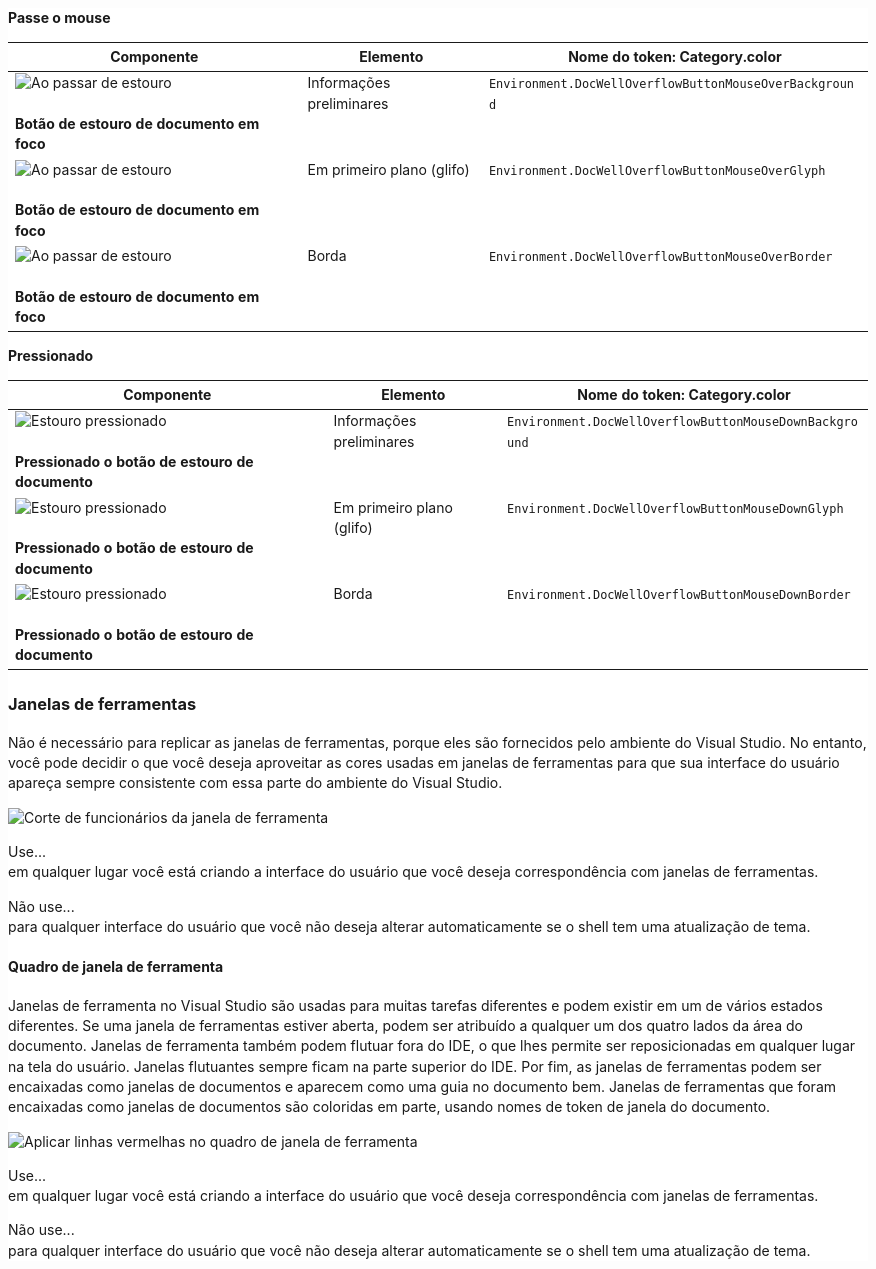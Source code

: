  **Passe o mouse**  
  
|Componente|Elemento|Nome do token: Category.color|  
|---------------|-------------|--------------------------------|  
|![Ao passar de estouro](../extensibility/ux-guidelines/media/0303-085-overflowhover.png "0303 085_OverflowHover")<br /><br /> **Botão de estouro de documento em foco**|Informações preliminares|`Environment.DocWellOverflowButtonMouseOverBackground`|  
|![Ao passar de estouro](../extensibility/ux-guidelines/media/0303-085-overflowhover.png "0303 085_OverflowHover")<br /><br /> **Botão de estouro de documento em foco**|Em primeiro plano (glifo)|`Environment.DocWellOverflowButtonMouseOverGlyph`|  
|![Ao passar de estouro](../extensibility/ux-guidelines/media/0303-085-overflowhover.png "0303 085_OverflowHover")<br /><br /> **Botão de estouro de documento em foco**|Borda|`Environment.DocWellOverflowButtonMouseOverBorder`|  
  
 **Pressionado**  
  
|Componente|Elemento|Nome do token: Category.color|  
|---------------|-------------|--------------------------------|  
|![Estouro pressionado](../extensibility/ux-guidelines/media/0303-086-overflowpressed.png "0303 086_OverflowPressed")<br /><br /> **Pressionado o botão de estouro de documento**|Informações preliminares|`Environment.DocWellOverflowButtonMouseDownBackground`|  
|![Estouro pressionado](../extensibility/ux-guidelines/media/0303-086-overflowpressed.png "0303 086_OverflowPressed")<br /><br /> **Pressionado o botão de estouro de documento**|Em primeiro plano (glifo)|`Environment.DocWellOverflowButtonMouseDownGlyph`|  
|![Estouro pressionado](../extensibility/ux-guidelines/media/0303-086-overflowpressed.png "0303 086_OverflowPressed")<br /><br /> **Pressionado o botão de estouro de documento**|Borda|`Environment.DocWellOverflowButtonMouseDownBorder`|  
  
### <a name="tool-windows"></a>Janelas de ferramentas  
 Não é necessário para replicar as janelas de ferramentas, porque eles são fornecidos pelo ambiente do Visual Studio. No entanto, você pode decidir o que você deseja aproveitar as cores usadas em janelas de ferramentas para que sua interface do usuário apareça sempre consistente com essa parte do ambiente do Visual Studio.  
  
 ![Corte de funcionários da janela de ferramenta](../extensibility/ux-guidelines/media/0303-087-toolwindowredline.png "0303 087_ToolWindowRedline")  
  
 Use...  
 em qualquer lugar você está criando a interface do usuário que você deseja correspondência com janelas de ferramentas.  
  
 Não use...  
 para qualquer interface do usuário que você não deseja alterar automaticamente se o shell tem uma atualização de tema.  
  
#### <a name="tool-window-frame"></a>Quadro de janela de ferramenta  
 Janelas de ferramenta no Visual Studio são usadas para muitas tarefas diferentes e podem existir em um de vários estados diferentes. Se uma janela de ferramentas estiver aberta, podem ser atribuído a qualquer um dos quatro lados da área do documento. Janelas de ferramenta também podem flutuar fora do IDE, o que lhes permite ser reposicionadas em qualquer lugar na tela do usuário. Janelas flutuantes sempre ficam na parte superior do IDE. Por fim, as janelas de ferramentas podem ser encaixadas como janelas de documentos e aparecem como uma guia no documento bem. Janelas de ferramentas que foram encaixadas como janelas de documentos são coloridas em parte, usando nomes de token de janela do documento.  
  
 ![Aplicar linhas vermelhas no quadro de janela de ferramenta](../extensibility/ux-guidelines/media/0303-088-toolwindowframeredline.png "0303 088_ToolWindowFrameRedline")  
  
 Use...  
 em qualquer lugar você está criando a interface do usuário que você deseja correspondência com janelas de ferramentas.  
  
 Não use...  
 para qualquer interface do usuário que você não deseja alterar automaticamente se o shell tem uma atualização de tema.  
  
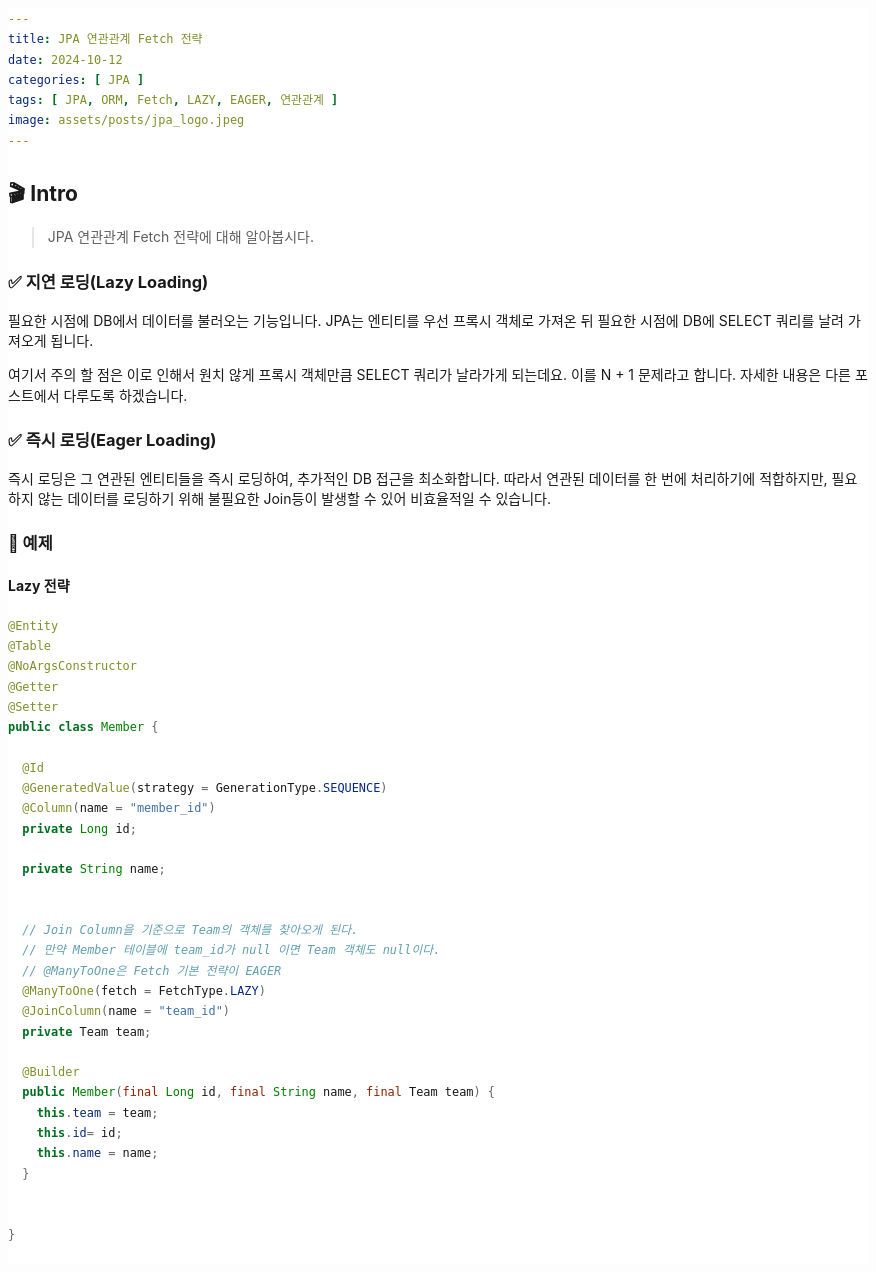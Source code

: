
 ```yaml
---
title: JPA 연관관계 Fetch 전략
date: 2024-10-12
categories: [ JPA ]
tags: [ JPA, ORM, Fetch, LAZY, EAGER, 연관관계 ]
image: assets/posts/jpa_logo.jpeg
---
```


## 🎬 Intro
> JPA 연관관계 Fetch 전략에 대해 알아봅시다.


### ✅ 지연 로딩(Lazy Loading)
필요한 시점에 DB에서 데이터를 불러오는 기능입니다. JPA는 엔티티를 우선 프록시 객체로 가져온 뒤 필요한 시점에 DB에 SELECT 쿼리를 날려
가져오게 됩니다.

여기서 주의 할 점은 이로 인해서 원치 않게 프록시 객체만큼 SELECT 쿼리가 날라가게 되는데요. 이를 N + 1 문제라고 합니다.
자세한 내용은 다른 포스트에서 다루도록 하겠습니다.

### ✅ 즉시 로딩(Eager Loading)
즉시 로딩은 그 연관된 엔티티들을 즉시 로딩하여, 추가적인 DB 접근을 최소화합니다. 따라서 연관된 데이터를 한 번에 처리하기에 적합하지만,
필요하지 않는 데이터를 로딩하기 위해 불필요한 Join등이 발생할 수 있어 비효율적일 수 있습니다.


### 📝 예제

#### Lazy 전략
```java
@Entity
@Table
@NoArgsConstructor
@Getter
@Setter
public class Member {

  @Id
  @GeneratedValue(strategy = GenerationType.SEQUENCE)
  @Column(name = "member_id")
  private Long id;

  private String name;


  // Join Column을 기준으로 Team의 객체를 찾아오게 된다.
  // 만약 Member 테이블에 team_id가 null 이면 Team 객체도 null이다.
  // @ManyToOne은 Fetch 기본 전략이 EAGER
  @ManyToOne(fetch = FetchType.LAZY)
  @JoinColumn(name = "team_id")
  private Team team;

  @Builder
  public Member(final Long id, final String name, final Team team) {
    this.team = team;
    this.id= id;
    this.name = name;
  }


}



```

■ Your objective:
Could you show every line of the material that includes the string "estouro"?

■ Reply to the task:
|![Ao passar de estouro](../extensibility/ux-guidelines/media/0303-085-overflowhover.png "0303 085_OverflowHover")<br /><br /> **Botão de estouro de documento em foco**|Informações preliminares|`Environment.DocWellOverflowButtonMouseOverBackground`|  
|![Ao passar de estouro](../extensibility/ux-guidelines/media/0303-085-overflowhover.png "0303 085_OverflowHover")<br /><br /> **Botão de estouro de documento em foco**|Em primeiro plano (glifo)|`Environment.DocWellOverflowButtonMouseOverGlyph`|  
|![Ao passar de estouro](../extensibility/ux-guidelines/media/0303-085-overflowhover.png "0303 085_OverflowHover")<br /><br /> **Botão de estouro de documento em foco**|Borda|`Environment.DocWellOverflowButtonMouseOverBorder`|  
|![Estouro pressionado](../extensibility/ux-guidelines/media/0303-086-overflowpressed.png "0303 086_OverflowPressed")<br /><br /> **Pressionado o botão de estouro de documento**|Informações preliminares|`Environment.DocWellOverflowButtonMouseDownBackground`|  
|![Estouro pressionado](../extensibility/ux-guidelines/media/0303-086-overflowpressed.png "0303 086_OverflowPressed")<br /><br /> **Pressionado o botão de estouro de documento**|Em primeiro plano (glifo)|`Environment.DocWellOverflowButtonMouseDownGlyph`|  
|![Estouro pressionado](../extensibility/ux-guidelines/media/0303-086-overflowpressed.png "0303 086_OverflowPressed")<br /><br /> **Pressionado o botão de estouro de documento**|Borda|`Environment.DocWellOverflowButtonMouseDownBorder`|  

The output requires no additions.